(Stored data)
· · ·

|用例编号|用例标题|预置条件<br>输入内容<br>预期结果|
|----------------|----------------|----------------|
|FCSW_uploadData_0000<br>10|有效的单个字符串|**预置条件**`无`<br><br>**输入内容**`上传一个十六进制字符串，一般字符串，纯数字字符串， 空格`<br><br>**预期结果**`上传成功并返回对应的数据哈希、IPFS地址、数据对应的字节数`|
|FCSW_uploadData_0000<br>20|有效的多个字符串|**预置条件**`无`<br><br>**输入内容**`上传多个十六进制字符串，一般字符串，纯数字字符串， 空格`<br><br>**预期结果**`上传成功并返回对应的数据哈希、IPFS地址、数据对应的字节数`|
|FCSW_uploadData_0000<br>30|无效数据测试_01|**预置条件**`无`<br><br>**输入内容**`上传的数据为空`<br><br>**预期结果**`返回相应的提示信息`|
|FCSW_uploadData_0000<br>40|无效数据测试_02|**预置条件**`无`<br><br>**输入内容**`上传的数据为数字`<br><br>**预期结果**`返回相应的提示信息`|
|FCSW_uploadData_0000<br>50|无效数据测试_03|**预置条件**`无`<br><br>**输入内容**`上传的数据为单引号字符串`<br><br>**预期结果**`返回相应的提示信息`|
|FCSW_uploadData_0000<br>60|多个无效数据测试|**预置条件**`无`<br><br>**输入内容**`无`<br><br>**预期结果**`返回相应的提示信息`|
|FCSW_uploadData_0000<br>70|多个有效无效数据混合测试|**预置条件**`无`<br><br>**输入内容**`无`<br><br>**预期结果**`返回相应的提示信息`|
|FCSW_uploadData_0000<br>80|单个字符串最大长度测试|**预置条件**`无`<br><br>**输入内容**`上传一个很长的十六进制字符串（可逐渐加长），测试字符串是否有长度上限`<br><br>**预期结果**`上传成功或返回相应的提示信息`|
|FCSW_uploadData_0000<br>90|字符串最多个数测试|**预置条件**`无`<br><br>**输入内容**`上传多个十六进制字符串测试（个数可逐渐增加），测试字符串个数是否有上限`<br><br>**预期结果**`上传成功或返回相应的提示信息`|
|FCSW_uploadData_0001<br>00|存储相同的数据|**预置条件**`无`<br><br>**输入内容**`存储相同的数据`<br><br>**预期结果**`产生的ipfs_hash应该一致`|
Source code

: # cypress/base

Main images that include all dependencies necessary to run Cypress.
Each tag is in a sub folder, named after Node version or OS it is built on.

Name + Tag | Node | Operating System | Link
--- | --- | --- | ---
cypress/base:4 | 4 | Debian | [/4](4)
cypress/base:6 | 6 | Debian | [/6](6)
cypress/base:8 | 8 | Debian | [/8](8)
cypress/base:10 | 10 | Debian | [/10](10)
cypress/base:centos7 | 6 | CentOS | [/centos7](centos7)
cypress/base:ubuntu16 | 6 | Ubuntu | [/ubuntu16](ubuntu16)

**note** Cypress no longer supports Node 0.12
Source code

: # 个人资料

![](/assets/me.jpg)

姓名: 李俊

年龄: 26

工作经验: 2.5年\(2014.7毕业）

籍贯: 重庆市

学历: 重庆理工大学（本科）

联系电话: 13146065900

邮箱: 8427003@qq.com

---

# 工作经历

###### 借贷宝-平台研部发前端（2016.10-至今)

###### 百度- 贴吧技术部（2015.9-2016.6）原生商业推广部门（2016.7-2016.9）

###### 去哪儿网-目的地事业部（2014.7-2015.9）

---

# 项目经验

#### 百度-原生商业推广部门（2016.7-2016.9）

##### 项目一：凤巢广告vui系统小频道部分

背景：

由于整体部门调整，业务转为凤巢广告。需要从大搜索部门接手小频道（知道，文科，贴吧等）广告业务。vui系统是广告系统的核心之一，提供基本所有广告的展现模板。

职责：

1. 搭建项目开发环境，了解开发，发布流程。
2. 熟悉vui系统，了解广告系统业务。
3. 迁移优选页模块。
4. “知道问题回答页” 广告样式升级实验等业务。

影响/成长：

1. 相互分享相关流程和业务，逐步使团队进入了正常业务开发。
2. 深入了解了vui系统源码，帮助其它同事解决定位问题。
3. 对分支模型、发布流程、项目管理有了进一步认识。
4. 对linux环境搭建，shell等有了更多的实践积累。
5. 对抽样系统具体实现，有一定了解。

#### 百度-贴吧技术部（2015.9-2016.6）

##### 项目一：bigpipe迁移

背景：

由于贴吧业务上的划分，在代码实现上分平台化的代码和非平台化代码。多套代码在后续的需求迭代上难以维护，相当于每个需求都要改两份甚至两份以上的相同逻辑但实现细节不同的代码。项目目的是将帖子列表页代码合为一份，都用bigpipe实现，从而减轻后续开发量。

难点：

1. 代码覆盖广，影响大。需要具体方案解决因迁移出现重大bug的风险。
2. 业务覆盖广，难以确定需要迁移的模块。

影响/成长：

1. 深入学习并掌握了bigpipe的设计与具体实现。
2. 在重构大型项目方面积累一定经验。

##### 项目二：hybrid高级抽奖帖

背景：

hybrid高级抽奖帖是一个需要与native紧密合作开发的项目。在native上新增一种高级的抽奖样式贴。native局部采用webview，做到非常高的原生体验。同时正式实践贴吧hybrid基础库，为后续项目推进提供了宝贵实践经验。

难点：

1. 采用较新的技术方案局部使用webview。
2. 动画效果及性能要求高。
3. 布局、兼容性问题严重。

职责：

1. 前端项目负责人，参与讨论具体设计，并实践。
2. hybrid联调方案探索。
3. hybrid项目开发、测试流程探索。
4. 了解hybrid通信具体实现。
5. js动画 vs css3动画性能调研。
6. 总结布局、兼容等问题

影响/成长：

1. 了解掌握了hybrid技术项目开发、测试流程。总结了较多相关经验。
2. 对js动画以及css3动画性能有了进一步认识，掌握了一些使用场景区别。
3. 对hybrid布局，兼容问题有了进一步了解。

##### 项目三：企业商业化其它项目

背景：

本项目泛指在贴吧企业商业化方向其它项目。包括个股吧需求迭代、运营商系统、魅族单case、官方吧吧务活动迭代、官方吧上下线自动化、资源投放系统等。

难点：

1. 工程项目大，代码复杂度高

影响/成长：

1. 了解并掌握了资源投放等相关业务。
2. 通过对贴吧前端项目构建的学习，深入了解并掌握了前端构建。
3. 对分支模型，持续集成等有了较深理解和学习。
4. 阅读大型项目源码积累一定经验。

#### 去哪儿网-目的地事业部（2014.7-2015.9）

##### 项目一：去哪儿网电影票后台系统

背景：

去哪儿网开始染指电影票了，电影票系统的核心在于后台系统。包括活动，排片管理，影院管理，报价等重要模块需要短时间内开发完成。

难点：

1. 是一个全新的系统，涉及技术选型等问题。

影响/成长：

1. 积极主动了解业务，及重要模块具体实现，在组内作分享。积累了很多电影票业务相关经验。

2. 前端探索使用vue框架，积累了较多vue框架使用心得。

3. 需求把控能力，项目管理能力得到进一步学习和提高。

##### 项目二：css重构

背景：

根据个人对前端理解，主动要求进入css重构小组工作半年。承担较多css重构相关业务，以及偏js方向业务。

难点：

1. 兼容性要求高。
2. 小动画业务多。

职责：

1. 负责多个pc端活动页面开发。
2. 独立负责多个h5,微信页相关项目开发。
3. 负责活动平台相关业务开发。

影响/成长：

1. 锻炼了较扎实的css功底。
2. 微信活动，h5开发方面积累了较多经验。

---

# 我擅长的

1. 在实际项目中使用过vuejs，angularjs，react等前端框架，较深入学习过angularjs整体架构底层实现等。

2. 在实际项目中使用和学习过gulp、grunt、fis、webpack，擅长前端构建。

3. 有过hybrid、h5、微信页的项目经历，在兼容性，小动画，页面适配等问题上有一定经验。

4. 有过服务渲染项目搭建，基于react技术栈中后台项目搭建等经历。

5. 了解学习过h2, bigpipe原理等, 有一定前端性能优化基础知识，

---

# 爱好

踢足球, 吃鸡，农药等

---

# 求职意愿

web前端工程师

· · ·

• _TO DO_: Set down, from the entries above, exactly the lines from the one with "2. 业务覆盖广，难以确定需要迁移的模块。" up to and including the one with "3. 对hybrid布局，兼容问题有了进一步了解。", and no other lines.

• _EXPECTED OUTPUT_:
2. 业务覆盖广，难以确定需要迁移的模块。

影响/成长：

1. 深入学习并掌握了bigpipe的设计与具体实现。
2. 在重构大型项目方面积累一定经验。

##### 项目二：hybrid高级抽奖帖

背景：

hybrid高级抽奖帖是一个需要与native紧密合作开发的项目。在native上新增一种高级的抽奖样式贴。native局部采用webview，做到非常高的原生体验。同时正式实践贴吧hybrid基础库，为后续项目推进提供了宝贵实践经验。

难点：

1. 采用较新的技术方案局部使用webview。
2. 动画效果及性能要求高。
3. 布局、兼容性问题严重。

职责：

1. 前端项目负责人，参与讨论具体设计，并实践。
2. hybrid联调方案探索。
3. hybrid项目开发、测试流程探索。
4. 了解hybrid通信具体实现。
5. js动画 vs css3动画性能调研。
6. 总结布局、兼容等问题

影响/成长：

1. 了解掌握了hybrid技术项目开发、测试流程。总结了较多相关经验。
2. 对js动画以及css3动画性能有了进一步认识，掌握了一些使用场景区别。
3. 对hybrid布局，兼容问题有了进一步了解。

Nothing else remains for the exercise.